Dilingkungan istana pada hari Selasa, keluarga kerajaan dan masyarakat sudah berkumpul untuk bersama-sama menuju bukit guna menziarahi makam para panembahan. Sebelumnya telah dipersiapkan alat-alat perlengkapan upacara yang akan dibawa ke makam, terutama sesajian, air tolak bala, kendaraan air dan makanan, sementara panitia menyiapkan alat-alat untuk keperluan ziarah.
1. Upacara Ziarah
Opu Daeng Menambon wafat pada hari Senin tahun 1761 dan dikebumikan pada hari Selasa akhir bulan Syafar. Maka, pada hari Selasa terakhir bulan Syafar, keluarga istana berkumpul di istana begitu juga dengan para pejabat pemerintah dan panitia penyelenggaraan Robo’-Robo’ serta warga masyarakat ikut serta dalam acara ziarah itu. Pukul 07.00 pagi rombongan sudah mulai berangkat menuju Sebukit Rama, makam para panembahan Mempawah. Sekitar pukul 10.00 siang hari upacara ziarah kubur itu baru akan dimulai.
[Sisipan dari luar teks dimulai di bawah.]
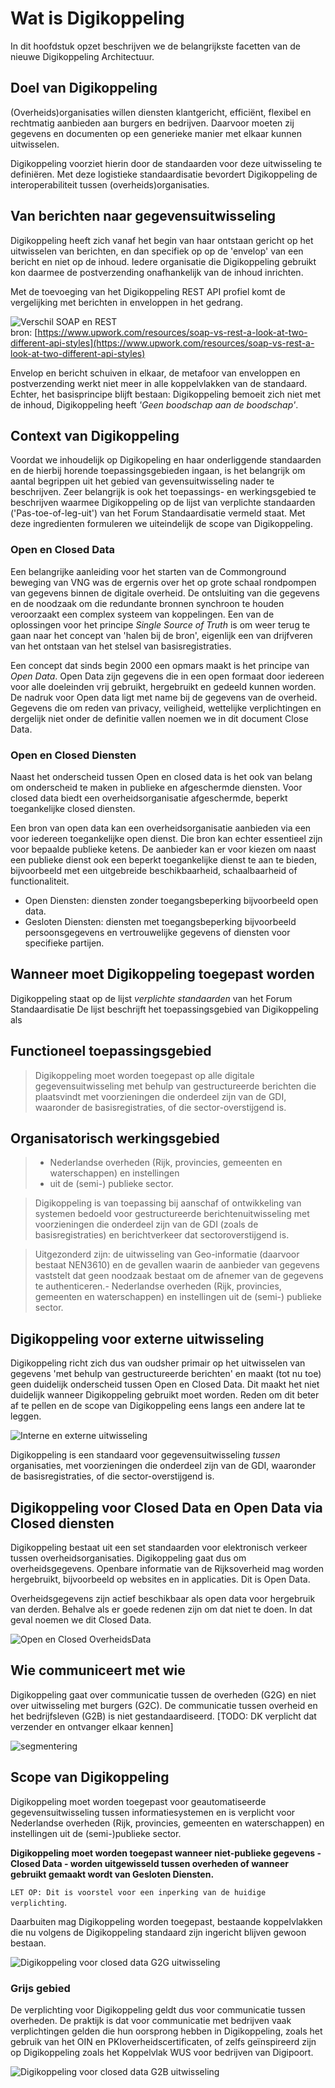 # Wat is Digikoppeling

In dit hoofdstuk opzet beschrijven we de belangrijkste facetten van de nieuwe Digikoppeling Architectuur.


## Doel van Digikoppeling

(Overheids)organisaties willen diensten klantgericht, efficiënt, flexibel en rechtmatig aanbieden aan burgers en bedrijven. Daarvoor moeten zij gegevens en documenten op een generieke manier met elkaar kunnen uitwisselen.

Digikoppeling voorziet hierin door de standaarden voor deze uitwisseling te definiëren. Met deze logistieke standaardisatie bevordert Digikoppeling de interoperabiliteit tussen (overheids)organisaties.

## Van berichten naar gegevensuitwisseling

Digikoppeling heeft zich vanaf het begin van haar ontstaan gericht op het uitwisselen van berichten, en dan specifiek op op de 'envelop' van een bericht en  niet op de inhoud. Iedere organisatie die Digikoppeling gebruikt kon daarmee de postverzending onafhankelijk van de inhoud inrichten.

Met de toevoeging van het Digikoppeling REST API profiel komt de vergelijking met berichten in enveloppen in het gedrang.

![Verschil SOAP en REST](media/Upwork-Envelop-postcard.png "Soap vs. REST APIs (bron upwork.com")
<br>bron: [https://www.upwork.com/resources/soap-vs-rest-a-look-at-two-different-api-styles](https://www.upwork.com/resources/soap-vs-rest-a-look-at-two-different-api-styles)

Envelop en bericht schuiven in elkaar, de metafoor van enveloppen en postverzending werkt niet meer in alle koppelvlakken van de standaard. Echter, het basisprincipe blijft bestaan: Digikoppeling bemoeit zich niet met de inhoud, Digikoppeling heeft *'Geen boodschap aan de boodschap'*.

## Context van Digikoppeling

Voordat we inhoudelijk op Digikopeling en haar onderliggende standaarden en de hierbij horende toepassingsgebieden ingaan, is het belangrijk om aantal begrippen uit het gebied van gevensuitwisseling nader te beschrijven. Zeer belangrijk is ook het toepassings- en werkingsgebied te beschrijven waarmee Digikoppeling op de lijst van verplichte standaarden ('Pas-toe-of-leg-uit') van het Forum Standaardisatie vermeld staat. Met deze ingredienten  formuleren  we uiteindelijk de scope van Digikoppeling.

### Open en Closed Data

Een belangrijke aanleiding voor het starten van de Commonground beweging van VNG was de ergernis over het op grote schaal rondpompen van gegevens binnen de digitale overheid. De ontsluiting van die gegevens en de noodzaak om die redundante bronnen synchroon te houden veroorzaakt een complex systeem van koppelingen. Een van de oplossingen voor het principe *Single Source of Truth* is om weer terug te gaan naar het concept van   'halen bij de bron', eigenlijk een van drijfveren van het ontstaan van het stelsel van basisregistraties.

Een concept dat sinds begin 2000 een opmars maakt is het principe van *Open Data*. Open Data zijn gegevens die in een open formaat door iedereen voor alle doeleinden vrij gebruikt, hergebruikt en gedeeld kunnen worden. De nadruk voor Open data ligt met name bij de gegevens van de overheid. Gegevens die om reden van privacy, veiligheid, wettelijke verplichtingen en dergelijk niet onder de definitie vallen noemen we in dit document Close Data.

### Open en Closed Diensten

Naast het onderscheid tussen Open en closed data is het ook van belang om onderscheid te maken in publieke en afgeschermde diensten. Voor closed data biedt een overheidsorganisatie afgeschermde, beperkt toegankelijke closed diensten.

Een bron van open data kan een overheidsorganisatie aanbieden via een voor iedereen toegankelijke open dienst. Die bron kan echter essentieel zijn voor bepaalde publieke ketens. De aanbieder kan er voor kiezen om  naast een publieke dienst ook een beperkt toegankelijke dienst te aan te bieden, bijvoorbeeld met een uitgebreide beschikbaarheid, schaalbaarheid of functionaliteit.

- Open Diensten: diensten zonder toegangsbeperking bijvoorbeeld open data.
- Gesloten Diensten: diensten met toegangsbeperking bijvoorbeeld persoonsgegevens en vertrouwelijke gegevens of diensten voor specifieke partijen.


## Wanneer moet Digikoppeling toegepast worden

Digikoppeling staat op de lijst *verplichte standaarden* van het Forum Standaardisatie De lijst beschrijft het toepassingsgebied van Digikoppeling als


## Functioneel toepassingsgebied
> Digikoppeling moet worden toegepast op alle digitale gegevensuitwisseling met behulp van gestructureerde berichten die plaatsvindt met voorzieningen die onderdeel zijn van de GDI, waaronder de basisregistraties, of die sector-overstijgend is.

## Organisatorisch werkingsgebied

> - Nederlandse overheden (Rijk, provincies, gemeenten en waterschappen) en instellingen
> - uit de (semi-) publieke sector.

> Digikoppeling is van toepassing bij aanschaf of ontwikkeling van systemen bedoeld voor gestructureerde berichtenuitwisseling met voorzieningen die onderdeel zijn van de GDI (zoals de basisregistraties) en berichtverkeer dat sectoroverstijgend is.

> Uitgezonderd zijn: de uitwisseling van Geo-informatie (daarvoor bestaat NEN3610) en de gevallen waarin de aanbieder van gegevens vaststelt dat geen noodzaak bestaat om de afnemer van de gegevens te authenticeren.- Nederlandse overheden (Rijk, provincies, gemeenten en waterschappen) en instellingen uit de (semi-) publieke sector.

## Digikoppeling voor externe uitwisseling

Digikoppeling richt zich dus van oudsher primair op het uitwisselen van gegevens 'met behulp van gestructureerde berichten' en maakt (tot nu toe) geen duidelijk onderscheid tussen Open en Closed Data. Dit maakt het niet duidelijk wanneer Digikoppeling gebruikt moet worden. Reden om dit beter af te pellen en de scope van Digikoppeling eens langs een andere lat te leggen.

![Interne en externe uitwisseling](media/DK_Intern-extern.png "Interne en Externe gegevensuitwisseling")

Digikoppeling is een standaard voor gegevensuitwisseling *tussen* organisaties, met voorzieningen die onderdeel zijn van de GDI, waaronder de basisregistraties, of die sector-overstijgend is.

## Digikoppeling voor Closed Data en Open Data via Closed diensten

Digikoppeling bestaat uit een set standaarden voor elektronisch verkeer tussen overheidsorganisaties. Digikoppeling gaat dus om overheidsgegevens. Openbare informatie van de Rijksoverheid mag worden hergebruikt, bijvoorbeeld op websites en in applicaties. Dit is Open Data.

Overheidsgegevens zijn actief beschikbaar als open data voor hergebruik van derden. Behalve als er goede redenen zijn om dat niet te doen. In dat geval noemen we dit Closed Data.

![Open en Closed OverheidsData](media/DK_open_closed_data.png "Open en Closed OverheidsData")

## Wie communiceert met wie

Digikoppeling gaat over communicatie tussen de overheden (G2G) en niet over uitwisseling met burgers (G2C). De communicatie tussen overheid en het bedrijfsleven (G2B) is niet gestandaardiseerd. [TODO: DK verplicht dat verzender en ontvanger elkaar kennen]

![segmentering](media/DK_segmentering.png "segmentering van de communicatie")


## Scope van Digikoppeling

Digikoppeling moet worden toegepast voor geautomatiseerde gegevensuitwisseling tussen informatiesystemen en is verplicht voor Nederlandse overheden (Rijk, provincies, gemeenten en waterschappen) en instellingen uit de (semi-)publieke sector.

<aside class="note">

**Digikoppeling moet worden toegepast wanneer niet-publieke gegevens - Closed Data -   worden uitgewisseld tussen overheden of wanneer gebruikt gemaakt wordt van Gesloten Diensten.**

`LET OP: Dit is voorstel voor een inperking van de huidige verplichting`.

Daarbuiten mag Digikoppeling worden toegepast, bestaande koppelvlakken die nu volgens de Digikoppeling standaard zijn ingericht blijven gewoon bestaan.

</aside>

![Digikoppeling voor closed data G2G uitwisseling](media/DK_closed_g2g.png "Digikoppeling voor closed data G2G uitwisseling")

### Grijs gebied

De verplichting voor Digikoppeling geldt dus voor communicatie tussen overheden. De praktijk is dat voor communicatie met bedrijven vaak verplichtingen gelden die hun oorsprong hebben in Digikoppeling, zoals het gebruik van het OIN en PKIoverheidscertificaten, of zelfs geïnspireerd zijn op Digikoppeling zoals het Koppelvlak WUS voor bedrijven van Digipoort.

![Digikoppeling voor closed data G2B uitwisseling](media/DK_closed_b2g.png "Digikoppeling voor closed data G2B uitwisseling")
Dalam perjalanan tidak ada upacara apa-apa, juga tidak disertai dengan bunyi-bunyian sampai ditempat yang dituju, rombongan peziarah harus mendaki bukit (Sebukit Rama) untuk mencapai lokasi makam. Jumlah anak tangga dari yang terbawah sampai yang teratas kurang lebih 250 buah. Rombongan penziarah yang datang satu persatu memasuki ruang makam dengan merapatkan saf-saf duduk berhimpitan. Prosesi upacara dimulai dengan penaburan beras kuning dan bertih oleh pemimpin upacara ke atas makam/nisan Opu Daeng Manambun diiringi dengan doa. Peralatan sesajian yang telah disiapkan diletakan pada bagian Barat nisan ditengah-tengah peserta.
Adapun sesajian yang dipergunakan di dalam lokasi makam antara lain :
1. Sesajian tersebut berupa nasi kuning yang membentuk kerucut
2. Dibagian atas diletakan sebuah telur ayam rebus.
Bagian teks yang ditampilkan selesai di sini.